■ ABOUT THIS TASK
Every entry below must be reproduced exactly.

Start of Block

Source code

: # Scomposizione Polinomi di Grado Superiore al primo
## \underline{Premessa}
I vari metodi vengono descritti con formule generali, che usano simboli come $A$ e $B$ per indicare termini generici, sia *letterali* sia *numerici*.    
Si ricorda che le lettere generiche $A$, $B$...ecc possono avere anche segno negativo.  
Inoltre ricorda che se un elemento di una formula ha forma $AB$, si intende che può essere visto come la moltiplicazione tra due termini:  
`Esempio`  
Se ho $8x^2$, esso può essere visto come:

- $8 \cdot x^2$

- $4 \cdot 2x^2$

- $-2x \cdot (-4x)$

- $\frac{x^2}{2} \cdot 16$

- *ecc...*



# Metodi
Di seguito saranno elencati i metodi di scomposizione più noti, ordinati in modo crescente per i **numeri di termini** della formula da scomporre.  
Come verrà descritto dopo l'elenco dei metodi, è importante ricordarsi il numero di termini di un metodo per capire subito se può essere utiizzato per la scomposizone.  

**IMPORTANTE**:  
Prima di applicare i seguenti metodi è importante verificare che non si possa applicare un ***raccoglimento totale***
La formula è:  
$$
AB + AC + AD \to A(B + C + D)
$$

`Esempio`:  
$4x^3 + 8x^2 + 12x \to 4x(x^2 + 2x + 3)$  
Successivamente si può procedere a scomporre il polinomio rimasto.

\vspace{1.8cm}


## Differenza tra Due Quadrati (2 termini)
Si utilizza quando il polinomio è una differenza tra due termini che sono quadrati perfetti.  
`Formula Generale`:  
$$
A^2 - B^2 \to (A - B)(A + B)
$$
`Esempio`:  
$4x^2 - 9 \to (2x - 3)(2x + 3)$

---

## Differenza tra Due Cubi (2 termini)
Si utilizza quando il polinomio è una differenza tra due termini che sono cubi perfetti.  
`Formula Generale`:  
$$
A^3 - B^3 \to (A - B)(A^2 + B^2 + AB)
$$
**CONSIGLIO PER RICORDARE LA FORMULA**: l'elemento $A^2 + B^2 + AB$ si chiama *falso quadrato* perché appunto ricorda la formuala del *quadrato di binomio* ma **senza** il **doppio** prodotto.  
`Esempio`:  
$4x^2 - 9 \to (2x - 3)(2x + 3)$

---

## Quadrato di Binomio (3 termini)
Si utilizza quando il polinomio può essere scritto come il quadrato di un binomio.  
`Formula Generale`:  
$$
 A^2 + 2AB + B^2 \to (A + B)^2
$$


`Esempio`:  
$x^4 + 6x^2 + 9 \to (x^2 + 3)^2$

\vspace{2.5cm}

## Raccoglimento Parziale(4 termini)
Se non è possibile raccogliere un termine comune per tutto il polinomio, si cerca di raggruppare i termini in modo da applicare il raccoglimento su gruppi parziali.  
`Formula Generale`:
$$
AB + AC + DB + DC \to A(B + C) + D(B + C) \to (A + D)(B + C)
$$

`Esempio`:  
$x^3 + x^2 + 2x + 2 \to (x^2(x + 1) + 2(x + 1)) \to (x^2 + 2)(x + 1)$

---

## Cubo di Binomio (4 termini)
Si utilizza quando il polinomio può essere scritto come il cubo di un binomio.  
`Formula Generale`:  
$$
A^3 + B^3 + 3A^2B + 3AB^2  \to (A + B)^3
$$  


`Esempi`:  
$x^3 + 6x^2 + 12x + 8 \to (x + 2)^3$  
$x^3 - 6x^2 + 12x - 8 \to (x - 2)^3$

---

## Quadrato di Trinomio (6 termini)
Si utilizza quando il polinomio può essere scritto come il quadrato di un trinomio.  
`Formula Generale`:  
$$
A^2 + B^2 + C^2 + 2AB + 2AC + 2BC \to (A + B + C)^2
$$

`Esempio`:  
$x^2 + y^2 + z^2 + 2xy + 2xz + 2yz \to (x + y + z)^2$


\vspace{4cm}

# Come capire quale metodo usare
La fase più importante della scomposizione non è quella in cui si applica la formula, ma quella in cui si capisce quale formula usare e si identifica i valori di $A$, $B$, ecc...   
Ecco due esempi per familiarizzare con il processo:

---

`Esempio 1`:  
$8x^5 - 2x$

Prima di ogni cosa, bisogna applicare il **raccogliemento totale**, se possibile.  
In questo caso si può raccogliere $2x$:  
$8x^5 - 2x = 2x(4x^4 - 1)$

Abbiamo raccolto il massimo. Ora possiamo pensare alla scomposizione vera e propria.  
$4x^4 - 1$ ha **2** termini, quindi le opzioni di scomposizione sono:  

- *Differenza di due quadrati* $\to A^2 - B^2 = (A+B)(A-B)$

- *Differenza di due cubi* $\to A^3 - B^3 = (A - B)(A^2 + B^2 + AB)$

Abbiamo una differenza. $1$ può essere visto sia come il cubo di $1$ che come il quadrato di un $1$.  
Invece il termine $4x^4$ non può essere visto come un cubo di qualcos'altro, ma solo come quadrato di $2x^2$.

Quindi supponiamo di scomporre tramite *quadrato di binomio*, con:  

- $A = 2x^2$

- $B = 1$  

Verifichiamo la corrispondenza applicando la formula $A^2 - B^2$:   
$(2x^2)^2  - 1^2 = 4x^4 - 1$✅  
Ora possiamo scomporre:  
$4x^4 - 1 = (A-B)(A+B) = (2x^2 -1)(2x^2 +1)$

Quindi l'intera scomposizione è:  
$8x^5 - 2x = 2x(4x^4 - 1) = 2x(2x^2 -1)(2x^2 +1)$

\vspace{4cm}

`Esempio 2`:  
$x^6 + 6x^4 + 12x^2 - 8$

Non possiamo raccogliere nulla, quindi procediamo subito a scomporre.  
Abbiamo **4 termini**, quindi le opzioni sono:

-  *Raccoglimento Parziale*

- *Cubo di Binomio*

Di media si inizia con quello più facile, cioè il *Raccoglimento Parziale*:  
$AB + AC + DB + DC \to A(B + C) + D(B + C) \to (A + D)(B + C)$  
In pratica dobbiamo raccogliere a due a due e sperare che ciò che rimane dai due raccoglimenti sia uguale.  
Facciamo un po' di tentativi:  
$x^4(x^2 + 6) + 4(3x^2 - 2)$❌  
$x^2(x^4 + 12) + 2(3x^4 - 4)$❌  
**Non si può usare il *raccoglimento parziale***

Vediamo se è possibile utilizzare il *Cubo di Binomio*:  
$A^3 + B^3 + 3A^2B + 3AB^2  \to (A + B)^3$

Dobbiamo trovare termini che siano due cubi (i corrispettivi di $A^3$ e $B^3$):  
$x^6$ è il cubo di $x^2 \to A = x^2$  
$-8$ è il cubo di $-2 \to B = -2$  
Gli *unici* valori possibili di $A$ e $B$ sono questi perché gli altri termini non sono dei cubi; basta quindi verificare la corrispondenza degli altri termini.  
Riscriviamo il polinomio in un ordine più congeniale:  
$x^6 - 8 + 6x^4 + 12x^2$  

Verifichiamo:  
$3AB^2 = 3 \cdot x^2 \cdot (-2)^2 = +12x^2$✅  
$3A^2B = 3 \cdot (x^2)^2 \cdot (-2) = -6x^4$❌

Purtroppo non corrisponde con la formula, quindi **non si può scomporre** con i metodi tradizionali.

End of Block

■ TASK RESULT
Source code

: # Scomposizione Polinomi di Grado Superiore al primo
## \underline{Premessa}
I vari metodi vengono descritti con formule generali, che usano simboli come $A$ e $B$ per indicare termini generici, sia *letterali* sia *numerici*.    
Si ricorda che le lettere generiche $A$, $B$...ecc possono avere anche segno negativo.  
Inoltre ricorda che se un elemento di una formula ha forma $AB$, si intende che può essere visto come la moltiplicazione tra due termini:  
`Esempio`  
Se ho $8x^2$, esso può essere visto come:

- $8 \cdot x^2$

- $4 \cdot 2x^2$

- $-2x \cdot (-4x)$

- $\frac{x^2}{2} \cdot 16$

- *ecc...*



# Metodi
Di seguito saranno elencati i metodi di scomposizione più noti, ordinati in modo crescente per i **numeri di termini** della formula da scomporre.  
Come verrà descritto dopo l'elenco dei metodi, è importante ricordarsi il numero di termini di un metodo per capire subito se può essere utiizzato per la scomposizone.  

**IMPORTANTE**:  
Prima di applicare i seguenti metodi è importante verificare che non si possa applicare un ***raccoglimento totale***
La formula è:  
$$
AB + AC + AD \to A(B + C + D)
$$

`Esempio`:  
$4x^3 + 8x^2 + 12x \to 4x(x^2 + 2x + 3)$  
Successivamente si può procedere a scomporre il polinomio rimasto.

\vspace{1.8cm}


## Differenza tra Due Quadrati (2 termini)
Si utilizza quando il polinomio è una differenza tra due termini che sono quadrati perfetti.  
`Formula Generale`:  
$$
A^2 - B^2 \to (A - B)(A + B)
$$
`Esempio`:  
$4x^2 - 9 \to (2x - 3)(2x + 3)$

---

## Differenza tra Due Cubi (2 termini)
Si utilizza quando il polinomio è una differenza tra due termini che sono cubi perfetti.  
`Formula Generale`:  
$$
A^3 - B^3 \to (A - B)(A^2 + B^2 + AB)
$$
**CONSIGLIO PER RICORDARE LA FORMULA**: l'elemento $A^2 + B^2 + AB$ si chiama *falso quadrato* perché appunto ricorda la formuala del *quadrato di binomio* ma **senza** il **doppio** prodotto.  
`Esempio`:  
$4x^2 - 9 \to (2x - 3)(2x + 3)$

---

## Quadrato di Binomio (3 termini)
Si utilizza quando il polinomio può essere scritto come il quadrato di un binomio.  
`Formula Generale`:  
$$
 A^2 + 2AB + B^2 \to (A + B)^2
$$


`Esempio`:  
$x^4 + 6x^2 + 9 \to (x^2 + 3)^2$

\vspace{2.5cm}

## Raccoglimento Parziale(4 termini)
Se non è possibile raccogliere un termine comune per tutto il polinomio, si cerca di raggruppare i termini in modo da applicare il raccoglimento su gruppi parziali.  
`Formula Generale`:
$$
AB + AC + DB + DC \to A(B + C) + D(B + C) \to (A + D)(B + C)
$$

`Esempio`:  
$x^3 + x^2 + 2x + 2 \to (x^2(x + 1) + 2(x + 1)) \to (x^2 + 2)(x + 1)$

---

## Cubo di Binomio (4 termini)
Si utilizza quando il polinomio può essere scritto come il cubo di un binomio.  
`Formula Generale`:  
$$
A^3 + B^3 + 3A^2B + 3AB^2  \to (A + B)^3
$$  


`Esempi`:  
$x^3 + 6x^2 + 12x + 8 \to (x + 2)^3$  
$x^3 - 6x^2 + 12x - 8 \to (x - 2)^3$

---

## Quadrato di Trinomio (6 termini)
Si utilizza quando il polinomio può essere scritto come il quadrato di un trinomio.  
`Formula Generale`:  
$$
A^2 + B^2 + C^2 + 2AB + 2AC + 2BC \to (A + B + C)^2
$$

`Esempio`:  
$x^2 + y^2 + z^2 + 2xy + 2xz + 2yz \to (x + y + z)^2$


\vspace{4cm}

# Come capire quale metodo usare
La fase più importante della scomposizione non è quella in cui si applica la formula, ma quella in cui si capisce quale formula usare e si identifica i valori di $A$, $B$, ecc...   
Ecco due esempi per familiarizzare con il processo:

---

`Esempio 1`:  
$8x^5 - 2x$

Prima di ogni cosa, bisogna applicare il **raccogliemento totale**, se possibile.  
In questo caso si può raccogliere $2x$:  
$8x^5 - 2x = 2x(4x^4 - 1)$

Abbiamo raccolto il massimo. Ora possiamo pensare alla scomposizione vera e propria.  
$4x^4 - 1$ ha **2** termini, quindi le opzioni di scomposizione sono:  

- *Differenza di due quadrati* $\to A^2 - B^2 = (A+B)(A-B)$

- *Differenza di due cubi* $\to A^3 - B^3 = (A - B)(A^2 + B^2 + AB)$

Abbiamo una differenza. $1$ può essere visto sia come il cubo di $1$ che come il quadrato di un $1$.  
Invece il termine $4x^4$ non può essere visto come un cubo di qualcos'altro, ma solo come quadrato di $2x^2$.

Quindi supponiamo di scomporre tramite *quadrato di binomio*, con:  

- $A = 2x^2$

- $B = 1$  

Verifichiamo la corrispondenza applicando la formula $A^2 - B^2$:   
$(2x^2)^2  - 1^2 = 4x^4 - 1$✅  
Ora possiamo scomporre:  
$4x^4 - 1 = (A-B)(A+B) = (2x^2 -1)(2x^2 +1)$

Quindi l'intera scomposizione è:  
$8x^5 - 2x = 2x(4x^4 - 1) = 2x(2x^2 -1)(2x^2 +1)$

\vspace{4cm}

`Esempio 2`:  
$x^6 + 6x^4 + 12x^2 - 8$

Non possiamo raccogliere nulla, quindi procediamo subito a scomporre.  
Abbiamo **4 termini**, quindi le opzioni sono:

-  *Raccoglimento Parziale*

- *Cubo di Binomio*

Di media si inizia con quello più facile, cioè il *Raccoglimento Parziale*:  
$AB + AC + DB + DC \to A(B + C) + D(B + C) \to (A + D)(B + C)$  
In pratica dobbiamo raccogliere a due a due e sperare che ciò che rimane dai due raccoglimenti sia uguale.  
Facciamo un po' di tentativi:  
$x^4(x^2 + 6) + 4(3x^2 - 2)$❌  
$x^2(x^4 + 12) + 2(3x^4 - 4)$❌  
**Non si può usare il *raccoglimento parziale***

Vediamo se è possibile utilizzare il *Cubo di Binomio*:  
$A^3 + B^3 + 3A^2B + 3AB^2  \to (A + B)^3$

Dobbiamo trovare termini che siano due cubi (i corrispettivi di $A^3$ e $B^3$):  
$x^6$ è il cubo di $x^2 \to A = x^2$  
$-8$ è il cubo di $-2 \to B = -2$  
Gli *unici* valori possibili di $A$ e $B$ sono questi perché gli altri termini non sono dei cubi; basta quindi verificare la corrispondenza degli altri termini.  
Riscriviamo il polinomio in un ordine più congeniale:  
$x^6 - 8 + 6x^4 + 12x^2$  

Verifichiamo:  
$3AB^2 = 3 \cdot x^2 \cdot (-2)^2 = +12x^2$✅  
$3A^2B = 3 \cdot (x^2)^2 \cdot (-2) = -6x^4$❌

Purtroppo non corrisponde con la formula, quindi **non si può scomporre** con i metodi tradizionali.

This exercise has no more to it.